From analysts Tim Rezvan and Truman Hobbs of Sterne Agee:
Utica Shale Growing Pains - Infrastructure Issues Bite 3Q Production. Trimming 3Q Estimates.
We trim 3Q production and earnings estimates following this morning's negative pre-announcement. We expect shares to come under pressure today. GPOR shares have rallied 24% in the last month and closed yesterday within $1 of their 52-week high, so a short-term pullback does not concern us. Despite the cut in 3Q production guidance, our long-term thesis on the stock is unchanged.
• Details. Gulfport released updated 3Q production guidance this morning and cut guidance to 12.25-12.75 boe/d, versus prior guidance of 14-15 boe/d and our estimate of 14.7 mboe/d. The company cited permitting and infrastructure delays from Markwest (MWE, $68.36, NR) from the Irons 1-4H well, which was supposed to be on-line in mid-August, as well as downtime from simultaneous operations, which likely refers to shutting in producing wells while completing other wells on the same pad. We have been unable to speak with the company yet this morning for further details.
• Each Well Matters - Irons 1-4H Delay is the Biggest Driver of Reduced Production Guidance. In its early stages of growth in the Utica Shale, each well is of paramount importance, given the strong initial production rates.
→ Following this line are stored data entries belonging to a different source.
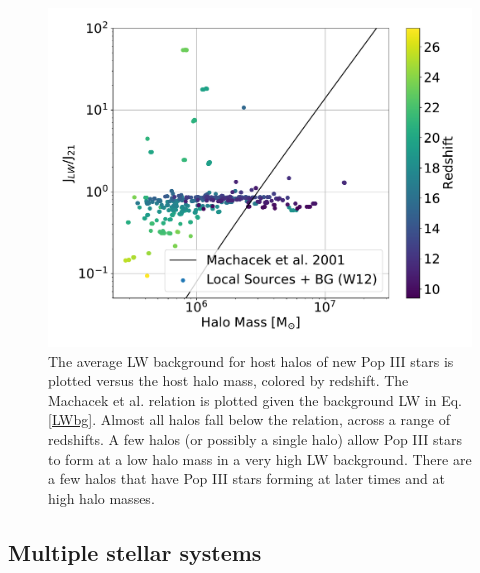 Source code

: \documentclass[a4paper,fleqn,usenatbib]{mnras}
\begin{document}
\begin{figure}
	\includegraphics[width=\columnwidth]{images/jlw_mass_machacek_total.pdf}
    \caption{The average LW background for host halos of new Pop III stars is plotted versus the host halo mass, colored by redshift. The Machacek et al. relation is plotted given the background LW in Eq. \ref{LWbg}. Almost all halos fall below the relation, across a range of redshifts. A few halos (or possibly a single halo) allow Pop III stars to form at a low halo mass in a very high LW background. There are a few halos that have Pop III stars forming at later times and at high halo masses.}
    \label{fig:jlw_mass_machacek}
\end{figure}

\subsection{Multiple stellar systems}
\end{document}
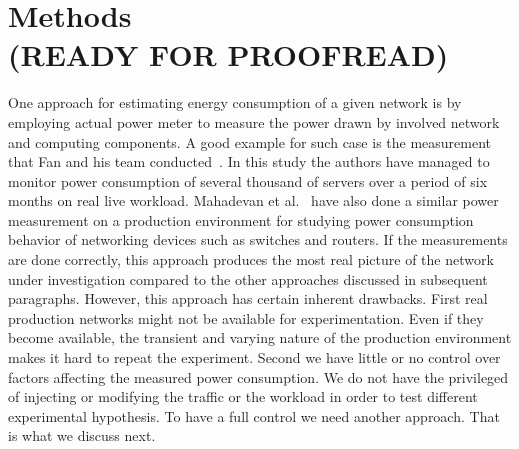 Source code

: \chapter{Methods\\(READY FOR PROOFREAD)}
\label{chapter:methods}



One approach for estimating energy consumption of a given network is by employing actual power meter to measure the power drawn by involved network and computing components. A good example for such case is the measurement that Fan and his team conducted~\cite{DBLP:conf/isca/FanWB07}. In this study the authors have managed to monitor power consumption of several thousand of servers over a period of six months on real live workload. Mahadevan et al.{\ } have also done a similar power measurement on a production environment for studying power consumption behavior of networking devices such as switches and routers. If the measurements are done correctly, this approach produces the most real picture of the network under investigation compared to the other approaches discussed in subsequent paragraphs. However, this approach has certain inherent drawbacks. First real production networks might not be available for experimentation. Even if they become available, the transient and varying nature of the production environment makes it hard to repeat the experiment. Second we have little or no control over factors affecting the measured power consumption. We do not have the privileged of injecting or modifying the traffic or the workload in order to test different experimental hypothesis. To have a full control we need another approach. That is what we discuss next.


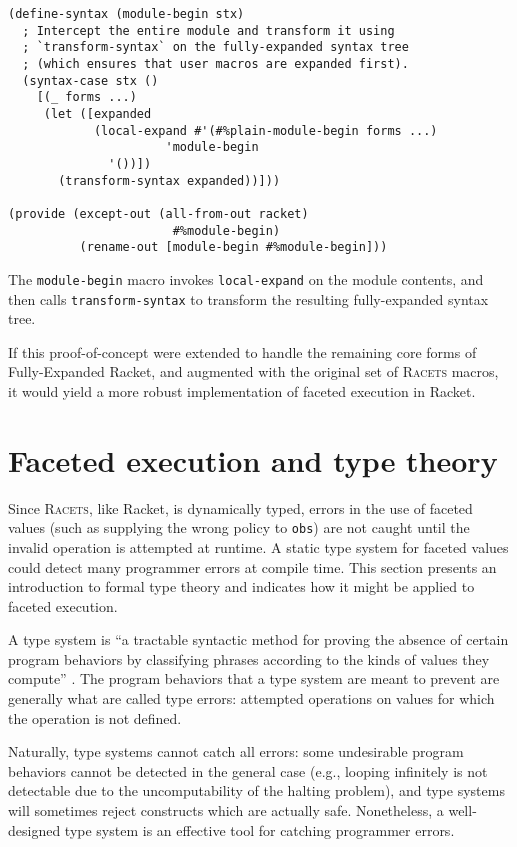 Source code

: \documentclass{article}
\begin{document}
\begin{lstlisting}
(define-syntax (module-begin stx)
  ; Intercept the entire module and transform it using
  ; `transform-syntax` on the fully-expanded syntax tree
  ; (which ensures that user macros are expanded first).
  (syntax-case stx ()
    [(_ forms ...)
     (let ([expanded
            (local-expand #'(#%plain-module-begin forms ...)
	                  'module-begin
			  '())])
       (transform-syntax expanded))]))

(provide (except-out (all-from-out racket)
                       #%module-begin)
          (rename-out [module-begin #%module-begin]))
\end{lstlisting}

The \texttt{module-begin} macro invokes \texttt{local-expand} on the module contents, and then calls \texttt{transform-syntax} to transform the resulting fully-expanded syntax tree.

If this proof-of-concept were extended to handle the remaining core forms of Fully-Expanded Racket, and augmented with the original set of \textsc{Racets} macros, it would yield a more robust implementation of faceted execution in Racket.



\section{Faceted execution and type theory\label{sec:types}}
Since \textsc{Racets}, like Racket, is dynamically typed, errors in the use of faceted values (such as supplying the wrong policy to \texttt{obs}) are not caught until the invalid operation is attempted at runtime. A static type system for faceted values could detect many programmer errors at compile time. This section presents an introduction to formal type theory and indicates how it might be applied to faceted execution.

A type system is ``a tractable syntactic method for proving the absence of certain program behaviors by classifying phrases according to the kinds of values they compute'' \cite{types}. The program behaviors that a type system are meant to prevent are generally what are called type errors: attempted operations on values for which the operation is not defined.

Naturally, type systems cannot catch all errors: some undesirable program behaviors cannot be detected in the general case (e.g., looping infinitely is not detectable due to the uncomputability of the halting problem), and type systems will sometimes reject constructs which are actually safe. Nonetheless, a well-designed type system is an effective tool for catching programmer errors.
\end{document}
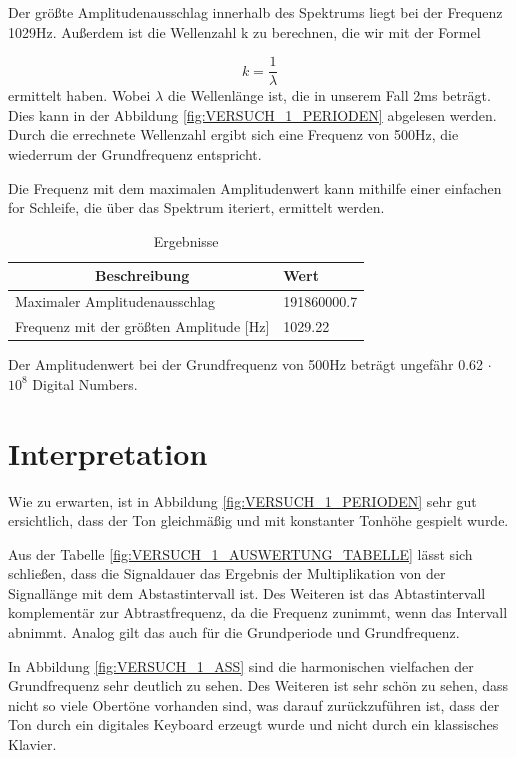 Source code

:\documentclass[12pt, oneside, a4paper, \docLanguage]{report}
\begin{document}
Der größte Amplitudenausschlag innerhalb des Spektrums liegt bei der Frequenz 1029Hz. Außerdem ist die Wellenzahl k zu berechnen, die wir mit der Formel 

\begin{equation*}
	k = \frac{1}{\lambda}
\end{equation*}
ermittelt haben. Wobei $\lambda$ die Wellenlänge ist, die in unserem Fall 2ms beträgt. Dies kann in der Abbildung \ref{fig:VERSUCH_1_PERIODEN} abgelesen werden. Durch die errechnete Wellenzahl ergibt sich eine Frequenz von 500Hz, die wiederrum der Grundfrequenz entspricht.


Die Frequenz mit dem maximalen Amplitudenwert kann mithilfe einer einfachen for Schleife, die über das Spektrum iteriert, ermittelt werden.

\begin{table}[H]
\center
\begin{tabular}{|l|l|}
\hline
\multicolumn{1}{|c|}{\textbf{Beschreibung}}   & \textbf{Wert} \\ \hline
Maximaler Amplitudenausschlag                         & 191860000.7          \\ \hline
Frequenz mit der größten Amplitude {[}Hz{]}                        & 1029.22        \\ \hline
\end{tabular}
\caption{Ergebnisse}
\label{fig:VERSUCH_1_MAX}
\end{table}

Der Amplitudenwert bei der Grundfrequenz von 500Hz beträgt ungefähr 0.62 $\cdot$ $10^{8}$ Digital Numbers.

\newpage
\section{Interpretation}
\label{chap:VERSUCH_1_INTERPRETATION}
Wie zu erwarten, ist in Abbildung \ref{fig:VERSUCH_1_PERIODEN} sehr gut ersichtlich, dass der Ton gleichmäßig und mit konstanter Tonhöhe gespielt wurde. 

Aus der Tabelle \ref{fig:VERSUCH_1_AUSWERTUNG_TABELLE} lässt sich schließen, dass die Signaldauer das Ergebnis der Multiplikation von der Signallänge mit dem Abstastintervall ist. Des Weiteren ist das Abtastintervall komplementär zur Abtrastfrequenz, da die Frequenz zunimmt, wenn das Intervall abnimmt. Analog gilt das auch für die Grundperiode und Grundfrequenz.

In Abbildung \ref{fig:VERSUCH_1_ASS} sind die harmonischen vielfachen der Grundfrequenz sehr deutlich zu sehen.
Des Weiteren ist sehr schön zu sehen, dass nicht so viele Obertöne vorhanden sind, was darauf zurückzuführen ist, dass der Ton durch ein digitales Keyboard erzeugt wurde und nicht durch ein klassisches Klavier.
\end{document}
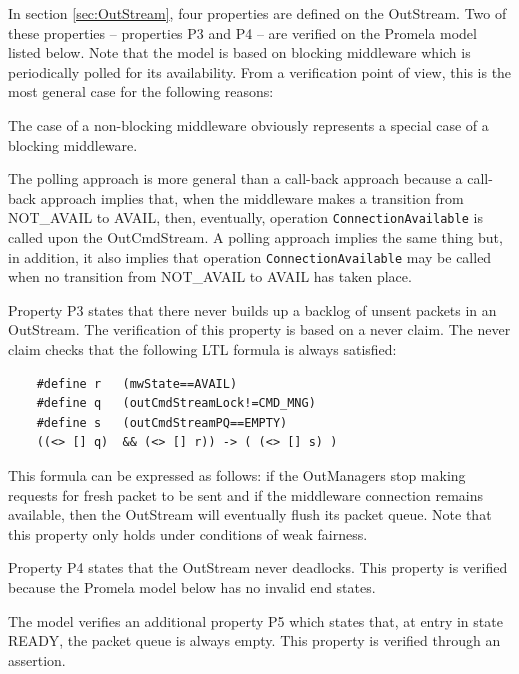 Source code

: \documentclass[a4paper,10pt]{article}
\newenvironment{fw_itemize}						%
{\begin{itemize}
  \setlength{\itemsep}{1mm}
  \setlength{\parskip}{0pt}
  \setlength{\parsep}{0pt}}
{\end{itemize}}
\begin{document}
In section \ref{sec:OutStream}, four properties are defined on the OutStream. Two of these properties – properties P3 and P4 – are verified on the Promela model listed below. Note that the model is based on blocking middleware which is periodically polled for its availability. From a verification point of view, this is the most general case for the following reasons:
\begin{fw_itemize}
\item The case of a non-blocking middleware obviously represents a special case of a blocking middleware.
\item The polling approach is more general than a call-back approach because a call-back approach implies that, when the middleware makes a transition from NOT\_AVAIL to AVAIL, then, eventually, operation \texttt{ConnectionAvailable} is called upon the OutCmdStream. A polling approach implies the same thing but, in addition, it also implies that operation \texttt{ConnectionAvailable} may be called when no transition from NOT\_AVAIL to AVAIL has taken place.
\end{fw_itemize}
Property P3 states that there never builds up a backlog of unsent packets in an OutStream. The verification of this property is based on a never claim. The never claim checks that the following LTL formula is always satisfied:

\lstset{belowskip=-14pt} %
\begin{lstlisting}
	#define r	(mwState==AVAIL)
	#define q	(outCmdStreamLock!=CMD_MNG)
	#define s	(outCmdStreamPQ==EMPTY)
	((<> [] q)  && (<> [] r)) -> ( (<> [] s) )
\end{lstlisting}

This formula can be expressed as follows: if the OutManagers stop making requests for fresh packet to be sent and if the middleware connection remains available, then the OutStream will eventually flush its packet queue. Note that this property only holds under conditions of weak fairness. 

Property P4 states that the OutStream never deadlocks. This property is verified because the Promela model below has no invalid end states.

The model verifies an additional property P5 which states that, at entry in state READY, the packet queue is always empty. This property is verified through an assertion.

\lstset{belowskip=-1pt}	%

\end{document}
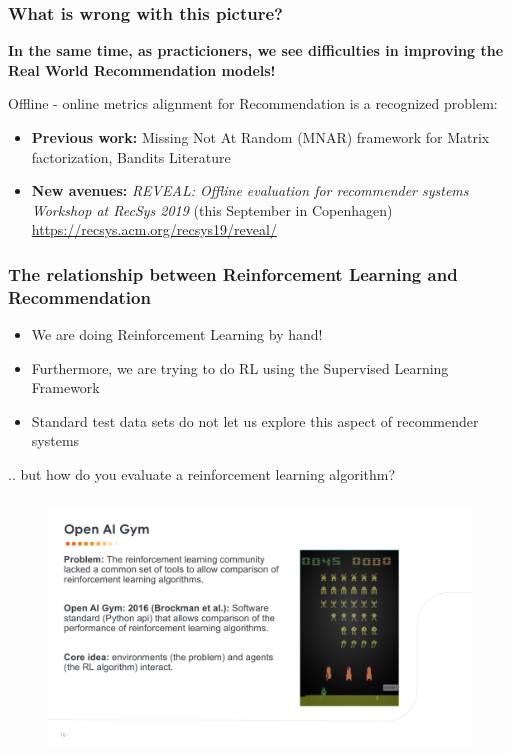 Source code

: \begin{frame}
  \frametitle{What is wrong with this picture?}
  
	\textbf{In the same time, as practicioners, we see difficulties in improving the Real World Recommendation models!}

	Offline - online metrics alignment for Recommendation is a recognized problem:
	\begin{itemize}
	\item \textbf{Previous work:} Missing Not At Random (MNAR) framework for Matrix factorization, Bandits Literature
	\item \textbf{New avenues:}  \emph{REVEAL: Offline evaluation for recommender systems Workshop at RecSys 2019} (this September in Copenhagen) \url{https://recsys.acm.org/recsys19/reveal/}
	\end{itemize}
  
\end{frame}


\begin{frame}
  \frametitle{The relationship between Reinforcement Learning and Recommendation}

\begin{itemize}
\item We are doing Reinforcement Learning by hand!
\pause
\item Furthermore, we are trying to do RL using the Supervised Learning Framework
\pause
\item Standard test data sets do not let us explore this aspect of recommender systems
\end{itemize}

\pause
.. but how do you evaluate a reinforcement learning algorithm?
\end{frame}

  



\begin{frame}
  \frametitle{}
 
 
   \begin{figure}[h!]
     \includegraphics[scale=0.39]{images/openai.png}
       \centering
       \label{motex1}
   \end{figure}
     
 \end{frame}




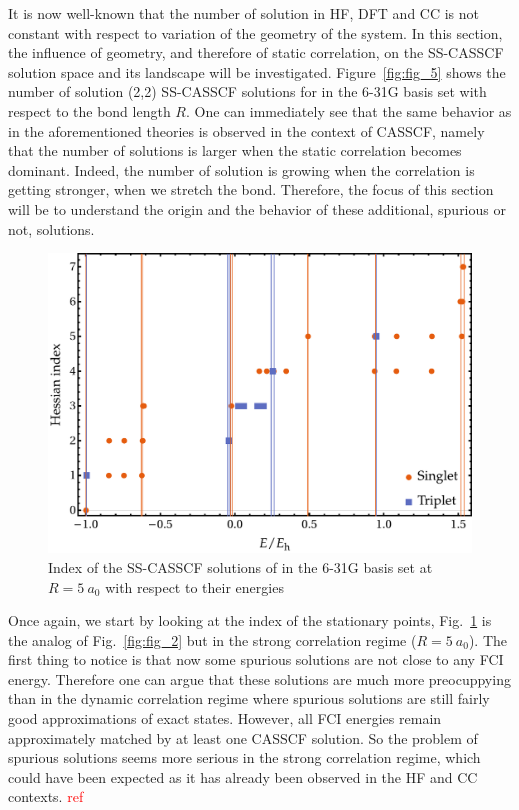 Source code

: \documentclass[aip,jcp,reprint,noshowkeys,superscriptaddress]{revtex4-1}
\newcommand{\todo}[1]{\textcolor{red}{#1}}
\begin{document}
It is now well-known that the number of solution in HF, DFT and CC is not constant with respect to variation of the geometry of the system. \cite{Burton_2021}
In this section, the influence of geometry, and therefore of static correlation, on the SS-CASSCF solution space and its landscape will be investigated.
Figure~\ref{fig:fig_5} shows the number of solution (2,2) SS-CASSCF solutions for  in the 6-31G basis set with respect to the bond length $R$.
One can immediately see that the same behavior as in the aforementioned theories is observed in the context of CASSCF, namely that the number of solutions is larger when the static correlation becomes dominant.
Indeed, the number of solution is growing when the correlation is getting stronger, \ie when we stretch the bond.
Therefore, the focus of this section will be to understand the origin and the behavior of these additional, spurious or not, solutions.

\begin{figure}
  \includegraphics[width=0.9\linewidth]{Figures/fig_3b.pdf}
  \caption{Index of the SS-CASSCF solutions of  in the 6-31G basis set at $R=5~a_0$ with respect to their energies
    \label{fig:fig_6}}
\end{figure}

Once again, we start by looking at the index of the stationary points, Fig.~\ref{fig:fig_6} is the analog of Fig.~\ref{fig:fig_2} but in the strong correlation regime ($R=5~a_0$).
The first thing to notice is that now some spurious solutions are not close to any FCI energy.
Therefore one can argue that these solutions are much more preocuppying than in the dynamic correlation regime where spurious solutions are still fairly good approximations of exact states.
However, all FCI energies remain approximately matched by at least one CASSCF solution.
So the problem of spurious solutions seems more serious in the strong correlation regime, which could have been expected as it has already been observed in the HF and CC contexts. \todo{ref}
\end{document}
The Irons well, drilled in Eastern Belmont County, is toward the dry gas window of the play, where we estimate IP rates will average over 6 mmcfe/d (1 mboe/d) over the first year of production. A delay in turning one well to production in the gas window in the third quarter impacts total company production by 1+ mboe/d, 8% of total 3Q13E production. This well was the easternmost well drilled by Gulfport to date, and was most exposed to a delay in infrastructure. Optics appear negative from a ~2 mboe/d reduction in guidance, but the gassier wells in eastern Ohio are simply so strong that shifts in the date when they are turned to sales can have large impacts. We believe the Irons well was likely the biggest driver of downtime, while well shut-ins from nearby completions was another contributing factor.
• Trimming 3Q Estimates, Maintaining 4Q13/2014/2015 For Now. Despite the 3Q shortfall, Gulfport maintained full-year production guidance of ~15 mboe/d, which implies 4Q production of ~32 mboe/d to get to the midpoint of full-year production guidance, or ~27 mboe/d to get the low end of 2013 guidance. While we trim 3Q production to 12.5 mboe/d from 14.7 mboe/d, our current 4Q production estimate of 31 mboe/d is unchanged. 3Q EPS declines by a penny to $0.12 and 3Q EBITDA declines by $7 million to $56 million.